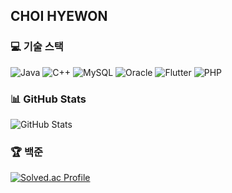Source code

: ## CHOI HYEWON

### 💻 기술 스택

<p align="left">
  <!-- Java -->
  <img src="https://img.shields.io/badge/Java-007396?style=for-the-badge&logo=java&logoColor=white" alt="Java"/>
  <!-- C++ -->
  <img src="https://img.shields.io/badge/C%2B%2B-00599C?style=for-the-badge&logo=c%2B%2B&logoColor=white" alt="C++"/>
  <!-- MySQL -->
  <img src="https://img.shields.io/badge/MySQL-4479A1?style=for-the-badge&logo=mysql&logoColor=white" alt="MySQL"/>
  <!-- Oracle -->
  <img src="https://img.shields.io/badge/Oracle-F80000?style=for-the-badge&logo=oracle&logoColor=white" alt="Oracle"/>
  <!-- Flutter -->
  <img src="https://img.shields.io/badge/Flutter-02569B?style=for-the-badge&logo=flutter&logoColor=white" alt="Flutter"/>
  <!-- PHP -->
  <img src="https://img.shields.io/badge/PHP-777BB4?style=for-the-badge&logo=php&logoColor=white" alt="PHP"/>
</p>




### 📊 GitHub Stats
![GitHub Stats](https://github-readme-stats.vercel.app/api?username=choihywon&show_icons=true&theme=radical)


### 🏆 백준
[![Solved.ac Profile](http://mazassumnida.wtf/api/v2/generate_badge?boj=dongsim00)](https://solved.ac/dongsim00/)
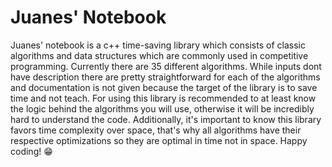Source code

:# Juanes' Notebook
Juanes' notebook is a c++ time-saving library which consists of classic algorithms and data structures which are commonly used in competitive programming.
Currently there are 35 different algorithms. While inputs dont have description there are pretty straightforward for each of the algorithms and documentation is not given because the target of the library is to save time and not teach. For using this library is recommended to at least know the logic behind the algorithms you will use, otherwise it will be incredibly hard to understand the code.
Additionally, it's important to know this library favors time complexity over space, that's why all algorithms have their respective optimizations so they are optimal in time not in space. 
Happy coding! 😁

============================================================

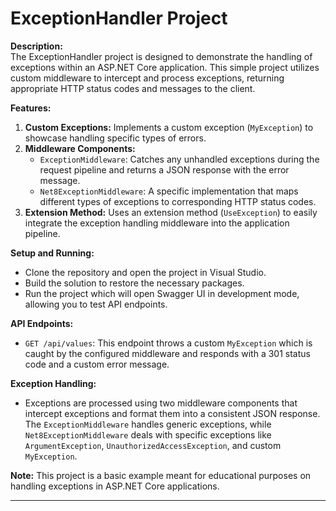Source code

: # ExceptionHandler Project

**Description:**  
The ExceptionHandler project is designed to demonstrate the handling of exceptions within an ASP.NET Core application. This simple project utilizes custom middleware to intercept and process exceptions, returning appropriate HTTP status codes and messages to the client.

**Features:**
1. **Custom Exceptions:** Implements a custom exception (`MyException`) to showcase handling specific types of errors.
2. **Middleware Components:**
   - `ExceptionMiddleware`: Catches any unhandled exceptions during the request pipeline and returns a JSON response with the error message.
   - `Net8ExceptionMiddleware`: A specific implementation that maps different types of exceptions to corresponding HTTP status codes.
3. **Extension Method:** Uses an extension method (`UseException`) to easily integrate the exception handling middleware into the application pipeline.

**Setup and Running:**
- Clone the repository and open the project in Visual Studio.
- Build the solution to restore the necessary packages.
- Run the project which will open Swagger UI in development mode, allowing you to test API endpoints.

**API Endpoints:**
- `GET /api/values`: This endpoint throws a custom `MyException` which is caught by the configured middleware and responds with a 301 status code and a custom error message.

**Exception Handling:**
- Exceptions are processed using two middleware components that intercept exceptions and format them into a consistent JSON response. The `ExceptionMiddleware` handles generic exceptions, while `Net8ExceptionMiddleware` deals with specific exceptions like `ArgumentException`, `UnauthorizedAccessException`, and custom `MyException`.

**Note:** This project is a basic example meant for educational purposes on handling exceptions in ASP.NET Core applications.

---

============================================================

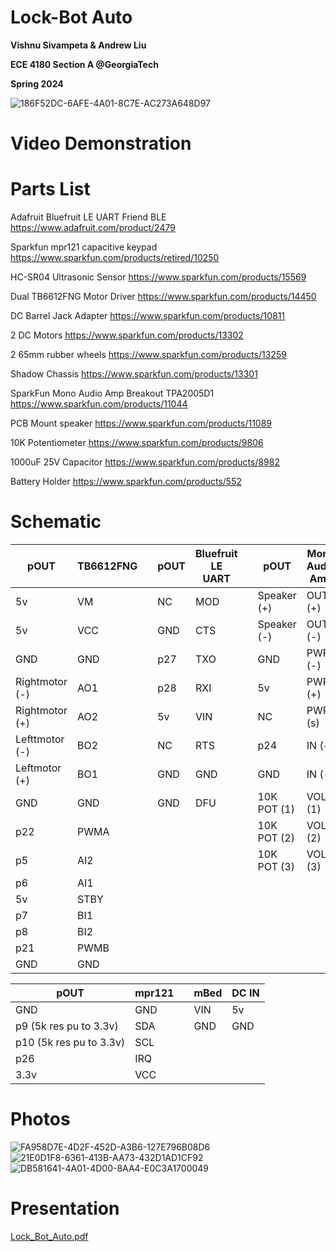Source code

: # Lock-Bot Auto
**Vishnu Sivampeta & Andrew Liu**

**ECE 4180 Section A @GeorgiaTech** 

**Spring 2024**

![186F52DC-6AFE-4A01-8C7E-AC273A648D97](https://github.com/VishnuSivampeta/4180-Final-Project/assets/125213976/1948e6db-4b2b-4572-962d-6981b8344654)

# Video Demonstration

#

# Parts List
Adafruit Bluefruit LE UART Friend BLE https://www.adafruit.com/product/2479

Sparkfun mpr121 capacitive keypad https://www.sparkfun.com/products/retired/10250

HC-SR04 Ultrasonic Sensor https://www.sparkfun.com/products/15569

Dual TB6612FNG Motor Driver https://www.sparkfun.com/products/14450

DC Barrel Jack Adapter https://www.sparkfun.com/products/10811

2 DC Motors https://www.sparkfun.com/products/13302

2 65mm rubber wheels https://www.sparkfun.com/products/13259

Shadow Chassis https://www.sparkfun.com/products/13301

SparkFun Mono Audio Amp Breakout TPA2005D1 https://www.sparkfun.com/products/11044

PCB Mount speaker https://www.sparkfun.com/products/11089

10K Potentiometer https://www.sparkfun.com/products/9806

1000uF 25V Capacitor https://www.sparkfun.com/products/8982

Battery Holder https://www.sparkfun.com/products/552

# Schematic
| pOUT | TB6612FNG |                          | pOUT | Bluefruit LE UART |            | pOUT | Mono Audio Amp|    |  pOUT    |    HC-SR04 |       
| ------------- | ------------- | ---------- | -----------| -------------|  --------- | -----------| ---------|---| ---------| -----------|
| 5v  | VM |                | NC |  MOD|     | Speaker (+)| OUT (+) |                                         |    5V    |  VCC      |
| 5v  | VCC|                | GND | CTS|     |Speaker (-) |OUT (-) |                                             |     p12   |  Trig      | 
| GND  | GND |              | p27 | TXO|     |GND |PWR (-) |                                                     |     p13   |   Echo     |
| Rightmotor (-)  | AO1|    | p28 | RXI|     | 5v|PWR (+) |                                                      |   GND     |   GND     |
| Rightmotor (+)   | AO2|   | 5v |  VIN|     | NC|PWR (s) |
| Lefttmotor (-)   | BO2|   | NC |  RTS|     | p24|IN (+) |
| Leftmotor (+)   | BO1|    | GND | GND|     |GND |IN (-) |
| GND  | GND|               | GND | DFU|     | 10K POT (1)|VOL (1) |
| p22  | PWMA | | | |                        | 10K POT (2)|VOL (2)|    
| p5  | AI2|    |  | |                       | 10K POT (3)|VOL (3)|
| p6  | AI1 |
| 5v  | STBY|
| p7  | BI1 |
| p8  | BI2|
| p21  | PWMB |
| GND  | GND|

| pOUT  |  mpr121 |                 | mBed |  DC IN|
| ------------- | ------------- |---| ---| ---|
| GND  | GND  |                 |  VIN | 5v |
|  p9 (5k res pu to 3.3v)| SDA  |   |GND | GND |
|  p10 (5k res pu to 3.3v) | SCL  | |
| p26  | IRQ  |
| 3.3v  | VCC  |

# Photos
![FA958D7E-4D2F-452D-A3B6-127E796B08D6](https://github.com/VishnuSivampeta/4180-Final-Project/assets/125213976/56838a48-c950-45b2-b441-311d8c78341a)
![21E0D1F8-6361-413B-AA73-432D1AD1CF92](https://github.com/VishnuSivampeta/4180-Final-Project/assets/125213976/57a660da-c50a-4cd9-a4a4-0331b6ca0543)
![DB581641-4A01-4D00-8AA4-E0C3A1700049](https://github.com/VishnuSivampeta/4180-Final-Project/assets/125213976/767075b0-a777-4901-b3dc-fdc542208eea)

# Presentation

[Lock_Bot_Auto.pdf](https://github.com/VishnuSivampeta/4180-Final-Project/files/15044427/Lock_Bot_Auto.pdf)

============================================================

*What you should do*: Only the lines above from the one with "Dual TB6612FNG Motor" through the one with "SparkFun Mono Audio" should be duplicated, character for character.

*Task answer*:
Dual TB6612FNG Motor Driver https://www.sparkfun.com/products/14450

DC Barrel Jack Adapter https://www.sparkfun.com/products/10811

2 DC Motors https://www.sparkfun.com/products/13302

2 65mm rubber wheels https://www.sparkfun.com/products/13259

Shadow Chassis https://www.sparkfun.com/products/13301

SparkFun Mono Audio Amp Breakout TPA2005D1 https://www.sparkfun.com/products/11044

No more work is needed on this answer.